> [Instructions to follow]:
Everything from the line with "your GitHub profile." through the final line below should be copied out exactly, and nothing else should appear.

> [Given records]:
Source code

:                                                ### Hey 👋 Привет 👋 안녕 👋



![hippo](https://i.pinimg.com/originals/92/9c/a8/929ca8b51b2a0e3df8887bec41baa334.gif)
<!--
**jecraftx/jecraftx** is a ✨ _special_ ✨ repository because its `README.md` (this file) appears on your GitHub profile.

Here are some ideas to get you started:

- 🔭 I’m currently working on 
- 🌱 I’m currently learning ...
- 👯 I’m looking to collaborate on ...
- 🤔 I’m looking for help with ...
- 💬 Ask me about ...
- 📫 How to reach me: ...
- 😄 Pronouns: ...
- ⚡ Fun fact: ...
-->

> [Reply]:
**jecraftx/jecraftx** is a ✨ _special_ ✨ repository because its `README.md` (this file) appears on your GitHub profile.

Here are some ideas to get you started:

- 🔭 I’m currently working on 
- 🌱 I’m currently learning ...
- 👯 I’m looking to collaborate on ...
- 🤔 I’m looking for help with ...
- 💬 Ask me about ...
- 📫 How to reach me: ...
- 😄 Pronouns: ...
- ⚡ Fun fact: ...
-->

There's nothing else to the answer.